Exercise brief
Copy exactly. Begin with the line that contains "The generalized leapfrog" and stop after the last line of the records.

━━━ Records shown

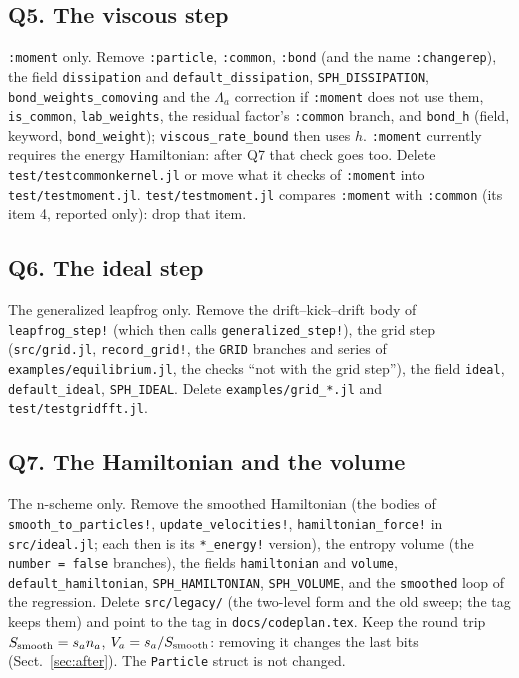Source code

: \documentclass[11pt,aps,preprint,nofootinbib,superscriptaddress,tightenlines]{revtex4-2}
\def\Sect#1{Sect.~\ref{#1}}
\begin{document}
\subsection*{Q5. The viscous step}
\texttt{:moment} only.  Remove \texttt{:particle}, \texttt{:common}, \texttt{:bond} (and the name \texttt{:changerep}), the field
\texttt{dissipation} and \texttt{default\_dissipation}, \texttt{SPH\_DISSIPATION}, \texttt{bond\_weights\_comoving} and the $\Lambda_a$
correction if \texttt{:moment} does not use them, \texttt{is\_common}, \texttt{lab\_weights}, the residual factor's \texttt{:common} branch, and
\texttt{bond\_h} (field, keyword, \texttt{bond\_weight}); \texttt{viscous\_rate\_bound} then uses $h$.  \texttt{:moment} currently requires the
energy Hamiltonian: after Q7 that check goes too.  Delete \nolinkurl{test/testcommonkernel.jl} or move what it checks of \texttt{:moment} into
\nolinkurl{test/testmoment.jl}.  \nolinkurl{test/testmoment.jl} compares \texttt{:moment} with \texttt{:common} (its item 4, reported only): drop
that item.

\subsection*{Q6. The ideal step}
The generalized leapfrog only.  Remove the drift--kick--drift body of \texttt{leapfrog\_step!} (which then calls \texttt{generalized\_step!}), the
grid step (\nolinkurl{src/grid.jl}, \texttt{record\_grid!}, the \texttt{GRID} branches and series of \nolinkurl{examples/equilibrium.jl}, the
checks ``not with the grid step''), the field \texttt{ideal}, \texttt{default\_ideal}, \texttt{SPH\_IDEAL}.  Delete \nolinkurl{examples/grid_*.jl}
and \nolinkurl{test/testgridfft.jl}.

\subsection*{Q7. The Hamiltonian and the volume}
The n-scheme only.  Remove the smoothed Hamiltonian (the bodies of \texttt{smooth\_to\_particles!}, \texttt{update\_velocities!},
\texttt{hamiltonian\_force!} in \nolinkurl{src/ideal.jl}; each then is its \texttt{*\_energy!} version), the entropy volume (the
\texttt{number = false} branches), the fields \texttt{hamiltonian} and \texttt{volume}, \texttt{default\_hamiltonian}, \texttt{SPH\_HAMILTONIAN},
\texttt{SPH\_VOLUME}, and the \texttt{smoothed} loop of the regression.  Delete \nolinkurl{src/legacy/} (the two-level form and the old sweep;
the tag keeps them) and point to the tag in \nolinkurl{docs/codeplan.tex}.  Keep the round trip $S_{\rm smooth}=s_a n_a$, $V_a=s_a/S_{\rm
smooth}$: removing it changes the last bits (\Sect{sec:after}).  The \texttt{Particle} struct is not changed.
\end{document}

━━━━━━

Written solution
The generalized leapfrog only.  Remove the drift--kick--drift body of \texttt{leapfrog\_step!} (which then calls \texttt{generalized\_step!}), the
grid step (\nolinkurl{src/grid.jl}, \texttt{record\_grid!}, the \texttt{GRID} branches and series of \nolinkurl{examples/equilibrium.jl}, the
checks ``not with the grid step''), the field \texttt{ideal}, \texttt{default\_ideal}, \texttt{SPH\_IDEAL}.  Delete \nolinkurl{examples/grid_*.jl}
and \nolinkurl{test/testgridfft.jl}.

\subsection*{Q7. The Hamiltonian and the volume}
The n-scheme only.  Remove the smoothed Hamiltonian (the bodies of \texttt{smooth\_to\_particles!}, \texttt{update\_velocities!},
\texttt{hamiltonian\_force!} in \nolinkurl{src/ideal.jl}; each then is its \texttt{*\_energy!} version), the entropy volume (the
\texttt{number = false} branches), the fields \texttt{hamiltonian} and \texttt{volume}, \texttt{default\_hamiltonian}, \texttt{SPH\_HAMILTONIAN},
\texttt{SPH\_VOLUME}, and the \texttt{smoothed} loop of the regression.  Delete \nolinkurl{src/legacy/} (the two-level form and the old sweep;
the tag keeps them) and point to the tag in \nolinkurl{docs/codeplan.tex}.  Keep the round trip $S_{\rm smooth}=s_a n_a$, $V_a=s_a/S_{\rm
smooth}$: removing it changes the last bits (\Sect{sec:after}).  The \texttt{Particle} struct is not changed.
\end{document}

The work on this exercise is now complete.